Benarkah Minum Kopi jadi Penyelamat dari Kematiaan Akibat Duduk Terlalu Lama? Begini Penjelasannya
- (KamranAydinov/Freepik)
Jateng – Risiko kesehatan akibat terlalu lama duduk ternyata mungkin bisa dimitigasi dengan secangkir kopi. Temuan dari sebuah studi terbaru yang terbit di jurnal BMC Public Health mengindikasikan bahwa mengonsumsi kopi dapat mengurangi risiko kematian yang terkait dengan kebiasaan sedentari atau kurang bergerak.
Menurut laporan Antara yang melansir Medical Daily, Jumat (23/6/2026), penelitian ini menganalisis data dari lebih dari 10 ribu orang di Amerika Serikat yang bersumber dari National Health and Nutrition Examination Survey (NHANES), dengan periode tindak lanjut selama sekitar 13 tahun. Studi ini bertujuan meneliti korelasi antara durasi duduk harian (dikategorikan kurang dari 4 jam, 4-6 jam, 6-8 jam, dan lebih dari 8 jam) dengan tingkat konsumsi kopi.
Hasilnya menunjukkan bahwa partisipan yang duduk lebih dari 8 jam per hari menghadapi peningkatan risiko kematian dari semua penyebab sebesar 46%, dan risiko kematian akibat penyakit kardiovaskular sebesar 79%, dibandingkan dengan mereka yang duduk kurang dari 4 jam.
Namun, temuan menarik muncul pada kelompok peminum kopi. Pada peserta yang duduk lebih dari 6 jam setiap hari tetapi tidak minum kopi, risiko kematian akibat semua penyebab meningkat 1,6 kali lipat. Sebaliknya, peminum kopi menunjukkan penurunan risiko kematian secara keseluruhan sebesar 33% dan risiko kematian kardiovaskular 54% lebih rendah dibandingkan non-peminum kopi.
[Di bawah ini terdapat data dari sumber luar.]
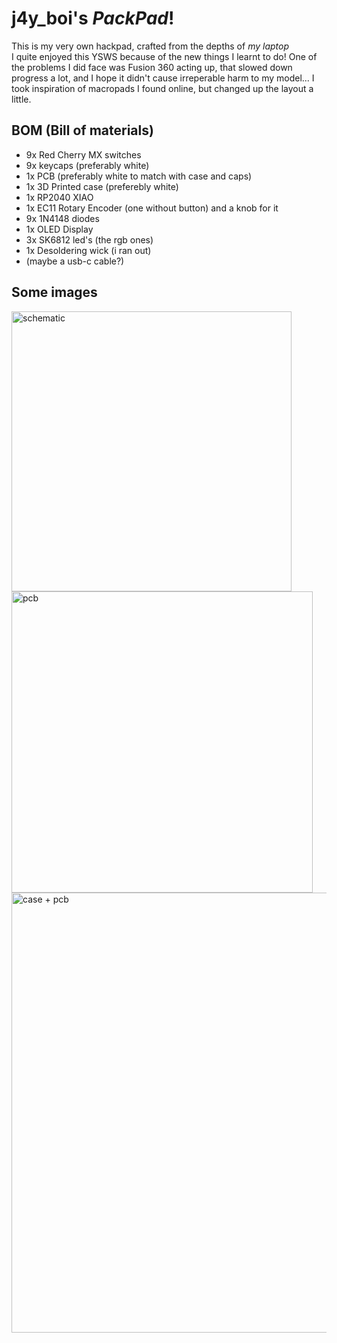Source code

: # j4y_boi's *PackPad*!  
This is my very own hackpad, crafted from the depths of *my laptop*  
I quite enjoyed this YSWS because of the new things I learnt to do!
One of the problems I did face was Fusion 360 acting up, that slowed down progress a lot, and I hope it didn't cause irreperable harm to my model...
I took inspiration of macropads I found online, but changed up the layout a little.
## BOM (Bill of materials)
- 9x Red Cherry MX switches
- 9x keycaps (preferably white)
- 1x PCB (preferably white to match with case and caps)
- 1x 3D Printed case (preferebly white)
- 1x RP2040 XIAO
- 1x EC11 Rotary Encoder (one without button) and a knob for it
- 9x 1N4148 diodes
- 1x OLED Display
- 3x SK6812 led's (the rgb ones)
- 1x Desoldering wick (i ran out)  
- (maybe a usb-c cable?)

## Some images
<img width="448" alt="schematic" src="https://github.com/user-attachments/assets/6c2f719e-6325-4bec-964f-bd24d696fea0" />
<img width="482" alt="pcb" src="https://github.com/user-attachments/assets/61759f5b-54b8-43c4-98f3-f2ef89c03ffe" />
<img width="704" alt="case + pcb" src="https://github.com/user-attachments/assets/c87751ec-be5d-485d-84e7-3f49a063300a" />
Studi ini juga mencatat bahwa peningkatan risiko kematian akibat duduk terlalu lama hanya signifikan terjadi pada mereka yang tidak mengonsumsi kopi. Meski mekanisme pastinya belum sepenuhnya terungkap, peneliti menyimpulkan adanya efek perlindungan dari konsumsi kopi.
"Secara keseluruhan, perilaku kurang gerak telah terbukti meningkatkan risiko semua penyebab dan kematian akibat penyakit kardiovaskular. Sebaliknya, konsumsi kopi telah diamati mengurangi risiko tersebut,” kata peneliti.